(DATA FOR PROCESSING Opens)

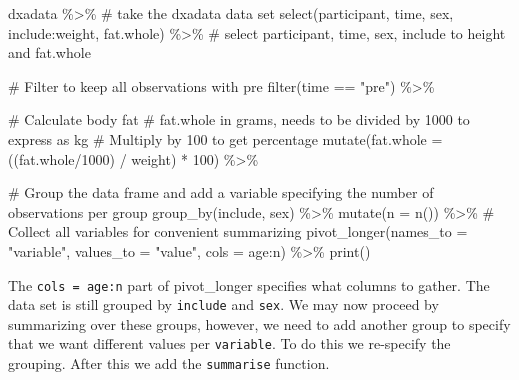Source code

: \documentclass[
  11pt,
  letterpaper,
]{scrbook}
\newenvironment{Shaded}{\begin{snugshade}}{\end{snugshade}}
\newcommand{\AttributeTok}[1]{\textcolor[rgb]{0.40,0.45,0.13}{#1}}
\newcommand{\CommentTok}[1]{\textcolor[rgb]{0.37,0.37,0.37}{#1}}
\newcommand{\DecValTok}[1]{\textcolor[rgb]{0.68,0.00,0.00}{#1}}
\newcommand{\FunctionTok}[1]{\textcolor[rgb]{0.28,0.35,0.67}{#1}}
\newcommand{\NormalTok}[1]{\textcolor[rgb]{0.00,0.23,0.31}{#1}}
\newcommand{\SpecialCharTok}[1]{\textcolor[rgb]{0.37,0.37,0.37}{#1}}
\newcommand{\StringTok}[1]{\textcolor[rgb]{0.13,0.47,0.30}{#1}}
\begin{document}
\begin{Shaded}
\begin{Highlighting}[numbers=left,,]
\NormalTok{dxadata }\SpecialCharTok{\%\textgreater{}\%} \CommentTok{\# take the dxadata data set}
  \FunctionTok{select}\NormalTok{(participant, time, sex, include}\SpecialCharTok{:}\NormalTok{weight, fat.whole) }\SpecialCharTok{\%\textgreater{}\%} 
  \CommentTok{\# select participant, time, sex, include to height and fat.whole}
  
  \CommentTok{\# Filter to keep all observations with pre}
  \FunctionTok{filter}\NormalTok{(time }\SpecialCharTok{==} \StringTok{"pre"}\NormalTok{) }\SpecialCharTok{\%\textgreater{}\%}
  
  \CommentTok{\# Calculate body fat}
  \CommentTok{\# fat.whole in grams, needs to be divided by 1000 to express as kg}
  \CommentTok{\# Multiply by 100 to get percentage}
  \FunctionTok{mutate}\NormalTok{(}\AttributeTok{fat.whole =}\NormalTok{ ((fat.whole}\SpecialCharTok{/}\DecValTok{1000}\NormalTok{) }\SpecialCharTok{/}\NormalTok{ weight) }\SpecialCharTok{*} \DecValTok{100}\NormalTok{) }\SpecialCharTok{\%\textgreater{}\%}
  
  \CommentTok{\# Group the data frame and add a variable specifying the number of observations per group}
  \FunctionTok{group\_by}\NormalTok{(include, sex) }\SpecialCharTok{\%\textgreater{}\%}
  \FunctionTok{mutate}\NormalTok{(}\AttributeTok{n =} \FunctionTok{n}\NormalTok{()) }\SpecialCharTok{\%\textgreater{}\%}
  \CommentTok{\# Collect all variables for convenient summarizing}
  \FunctionTok{pivot\_longer}\NormalTok{(}\AttributeTok{names\_to =} \StringTok{"variable"}\NormalTok{, }
               \AttributeTok{values\_to =} \StringTok{"value"}\NormalTok{, }
               \AttributeTok{cols =}\NormalTok{ age}\SpecialCharTok{:}\NormalTok{n) }\SpecialCharTok{\%\textgreater{}\%}
  \FunctionTok{print}\NormalTok{()}
\end{Highlighting}
\end{Shaded}

The \texttt{cols\ =\ age:n} part of pivot\_longer specifies what columns
to gather. The data set is still grouped by \texttt{include} and
\texttt{sex}. We may now proceed by summarizing over these groups,
however, we need to add another group to specify that we want different
values per \texttt{variable}. To do this we re-specify the grouping.
After this we add the \texttt{summarise} function.
\end{document}
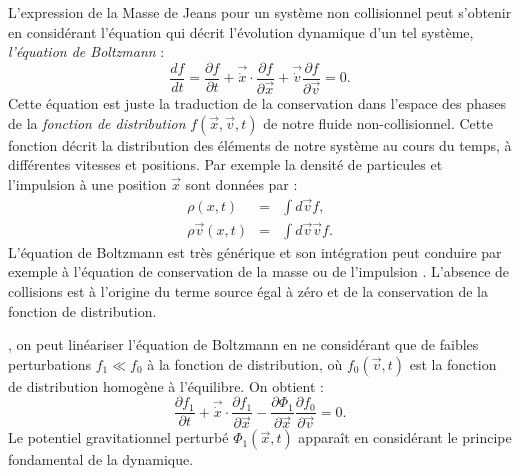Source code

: L'expression de la Masse de Jeans pour un système non collisionnel peut s'obtenir en considérant l'équation qui décrit l'évolution dynamique d'un tel système, \textit{l'équation de Boltzmann} :
\begin{equation}
\frac{d f}{dt}=\frac{\partial f}{\partial t}+\vec{\dot x}\cdot\frac{\partial f}{\partial \vec{x}}+\vec{\dot v}\frac{\partial f}{\partial \vec{v}}=0.
\end{equation}
Cette équation est juste la traduction de la conservation dans l'espace des phases de la \textit{fonction de distribution} $f(\vec{x},\vec{v},t)$ de notre fluide non-collisionnel. Cette fonction décrit la distribution des éléments de notre système au cours du temps, à différentes vitesses et positions. Par exemple la densité de particules  et l'impulsion à une position $\vec{x}$ sont données par :
\begin{eqnarray}
\rho(x,t)&=&\int d\vec{v} f,\\
\rho \vec{v}(x,t)&=&\int d\vec{v}\vec{v} f.
\end{eqnarray}
L'équation de Boltzmann est très générique et son intégration peut conduire par exemple à l'équation de conservation de la masse ou de l'impulsion . L'absence de collisions est à l'origine du terme source égal à zéro et de la conservation de la fonction de distribution.

, on peut linéariser l'équation de Boltzmann en ne considérant que de faibles perturbations $f_1\ll f_0$ à la fonction de distribution, où $f_0(\vec{v},t)$ est la fonction de distribution homogène à l'équilibre. On obtient :
\begin{equation}
\frac{\partial f_1}{\partial t}+\vec{\dot x}\cdot\frac{\partial f_1}{\partial \vec{x}}-\frac{\partial \Phi_1}{\partial \vec{x}}\frac{\partial f_0}{\partial \vec{v}}=0.
\end{equation}
Le potentiel gravitationnel perturbé $\Phi_1(\vec{x},t)$ apparaît en considérant le principe fondamental de la dynamique.


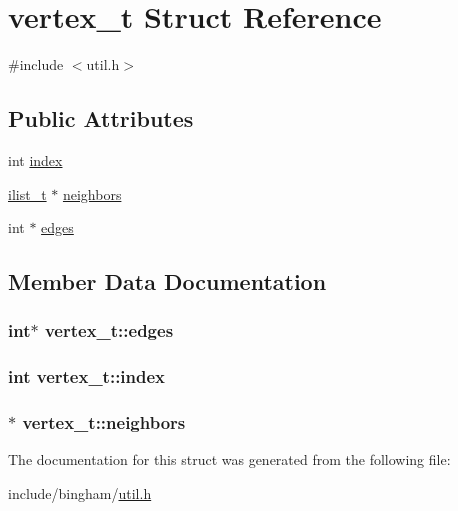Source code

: \hypertarget{structvertex__t}{
\section{vertex\_\-t Struct Reference}
\label{structvertex__t}
}


{\ttfamily \#include $<$util.h$>$}

\subsection*{Public Attributes}
\begin{DoxyCompactItemize}
\item 
int \hyperlink{structvertex__t_a04757125e1e5d8132ba29dfd8c6f786b}{index}
\item 
\hyperlink{structilist}{ilist\_\-t} $\ast$ \hyperlink{structvertex__t_a182217bc9c66e3712b4bae0818895a3d}{neighbors}
\item 
int $\ast$ \hyperlink{structvertex__t_a791a560383ea1de802d3f6ee58ffd130}{edges}
\end{DoxyCompactItemize}


\subsection{Member Data Documentation}
\hypertarget{structvertex__t_a791a560383ea1de802d3f6ee58ffd130}{
\subsubsection[{edges}]{\setlength{\rightskip}{0pt plus 5cm}int$\ast$ {\bf vertex\_\-t::edges}}}
\label{structvertex__t_a791a560383ea1de802d3f6ee58ffd130}
\hypertarget{structvertex__t_a04757125e1e5d8132ba29dfd8c6f786b}{
\subsubsection[{index}]{\setlength{\rightskip}{0pt plus 5cm}int {\bf vertex\_\-t::index}}}
\label{structvertex__t_a04757125e1e5d8132ba29dfd8c6f786b}
\hypertarget{structvertex__t_a182217bc9c66e3712b4bae0818895a3d}{
\subsubsection[{neighbors}]{$\ast$ {\bf vertex\_\-t::neighbors}}}
\label{structvertex__t_a182217bc9c66e3712b4bae0818895a3d}


The documentation for this struct was generated from the following file:\begin{DoxyCompactItemize}
\item 
include/bingham/\hyperlink{util_8h}{util.h}\end{DoxyCompactItemize}
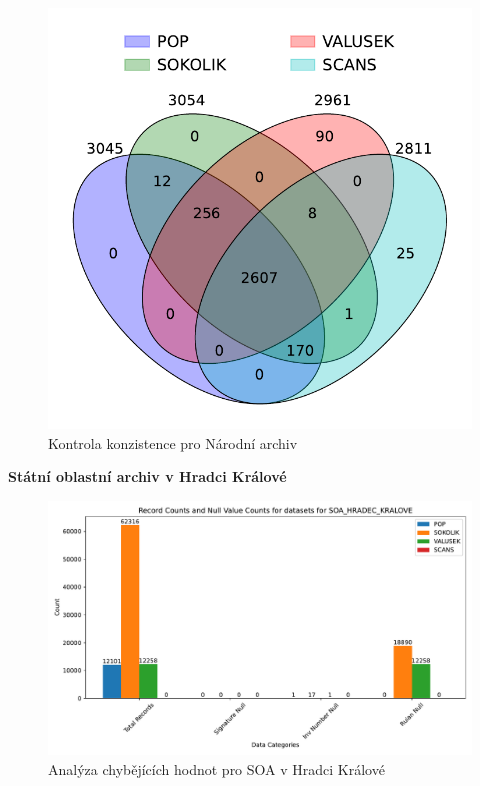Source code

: \begin{figure}[htbp]
\centering
    \includegraphics[scale=.35]{obrazky-figures/dataAnalysis/hpPraha/Venn_4.pdf}
    \caption{Kontrola konzistence pro Národní archiv}
\end{figure}


\newpage
\noindent\textbf{Státní oblastní archiv v Hradci Králové}\\
\begin{figure}[htbp]
\centering
    \includegraphics[scale=.5]{obrazky-figures/dataAnalysis/soaHradecKralove/missingValues.pdf}
    \caption{Analýza chybějících hodnot pro SOA v Hradci Králové}
\end{figure}

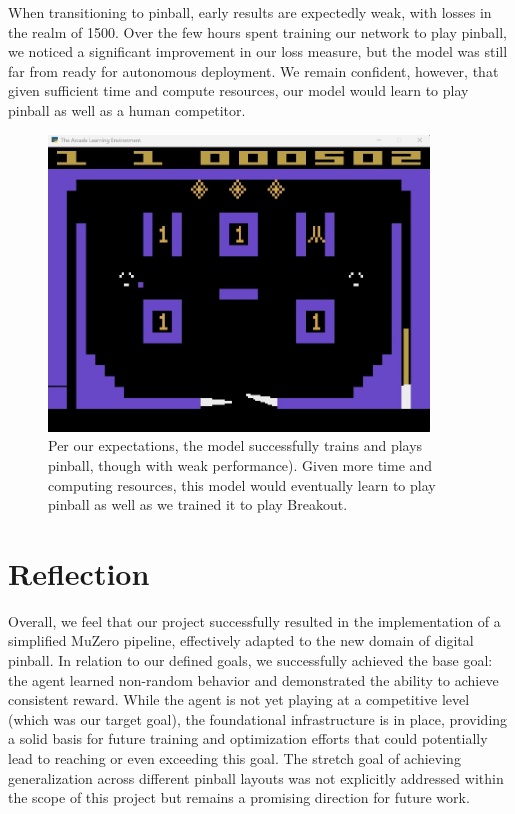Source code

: \documentclass{article}
\begin{document}
When transitioning to pinball, early results are expectedly weak, with losses in the realm of 1500. Over the few hours spent training our network to play pinball, we noticed a significant improvement in our loss measure, but the model was still far from ready for autonomous deployment. We remain confident, however, that given sufficient time and compute resources, our model would learn to play pinball as well as a human competitor.

\begin{figure}[H]
    \centering
    \includegraphics[width=0.9\textwidth]{pinball_gameplay.jpeg}
    \caption{Per our expectations, the model successfully trains and plays pinball, though with weak performance). Given more time and computing resources, this model would eventually learn to play pinball as well as we trained it to play Breakout.}
    \label{fig:pinball_gameplay}
\end{figure}

\section{Reflection}
Overall, we feel that our project successfully resulted in the implementation of a simplified MuZero pipeline, effectively adapted to the new domain of digital pinball. In relation to our defined goals, we successfully achieved the base goal: the agent learned non-random behavior and demonstrated the ability to achieve consistent reward. While the agent is not yet playing at a competitive level (which was our target goal), the foundational infrastructure is in place, providing a solid basis for future training and optimization efforts that could potentially lead to reaching or even exceeding this goal. The stretch goal of achieving generalization across different pinball layouts was not explicitly addressed within the scope of this project but remains a promising direction for future work.
\end{document}
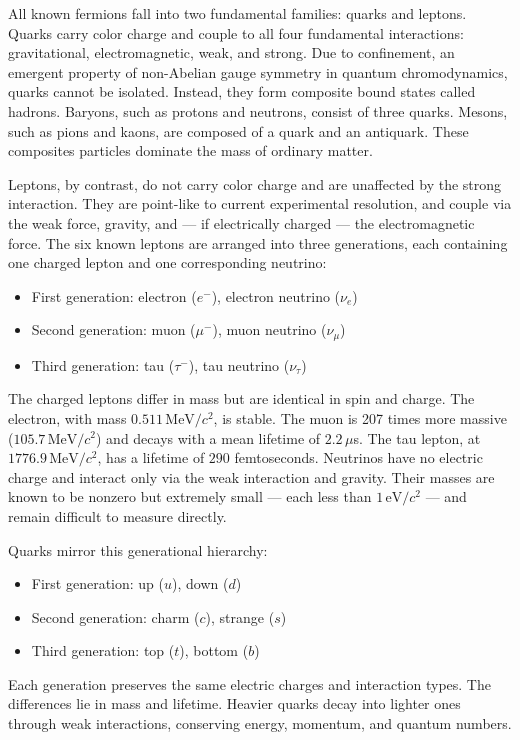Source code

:All known fermions fall into two fundamental families: quarks and leptons. Quarks carry color charge and couple to all four fundamental interactions: gravitational, electromagnetic, weak, and strong. Due to confinement, an emergent property of non-Abelian gauge symmetry in quantum chromodynamics, quarks cannot be isolated. Instead, they form composite bound states called hadrons. Baryons, such as protons and neutrons, consist of three quarks. Mesons, such as pions and kaons, are composed of a quark and an antiquark. These composites particles dominate the mass of ordinary matter.

Leptons, by contrast, do not carry color charge and are unaffected by the strong interaction. They are point-like to current experimental resolution, and couple via the weak force, gravity, and — if electrically charged — the electromagnetic force. The six known leptons are arranged into three generations, each containing one charged lepton and one corresponding neutrino:
\begin{itemize}
\item First generation: electron ($e^-$), electron neutrino ($\nu_e$)
\item Second generation: muon ($\mu^-$), muon neutrino ($\nu_\mu$)
\item Third generation: tau ($\tau^-$), tau neutrino ($\nu_\tau$)
\end{itemize}

The charged leptons differ in mass but are identical in spin and charge. The electron, with mass $0.511\,\text{MeV}/c^2$, is stable. The muon is 207 times more massive ($105.7\,\text{MeV}/c^2$) and decays with a mean lifetime of $2.2\,\mu$s. The tau lepton, at $1776.9\,\text{MeV}/c^2$, has a lifetime of $290$ femtoseconds. Neutrinos have no electric charge and interact only via the weak interaction and gravity. Their masses are known to be nonzero but extremely small — each less than $1\,\text{eV}/c^2$ — and remain difficult to measure directly.

Quarks mirror this generational hierarchy:
\begin{itemize}
\item First generation: up ($u$), down ($d$)
\item Second generation: charm ($c$), strange ($s$)
\item Third generation: top ($t$), bottom ($b$)
\end{itemize}
Each generation preserves the same electric charges and interaction types. The differences lie in mass and lifetime. Heavier quarks decay into lighter ones through weak interactions, conserving energy, momentum, and quantum numbers.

(DATA FOR PROCESSING Closes)

▸ DESCRIPTION OF THE TASK: Your job is to return all lines above that hold the word "dataAnalysis".

▸ ANSWER FOR THE TASK:
    \includegraphics[scale=.35]{obrazky-figures/dataAnalysis/hpPraha/Venn_4.pdf}
    \includegraphics[scale=.5]{obrazky-figures/dataAnalysis/soaHradecKralove/missingValues.pdf}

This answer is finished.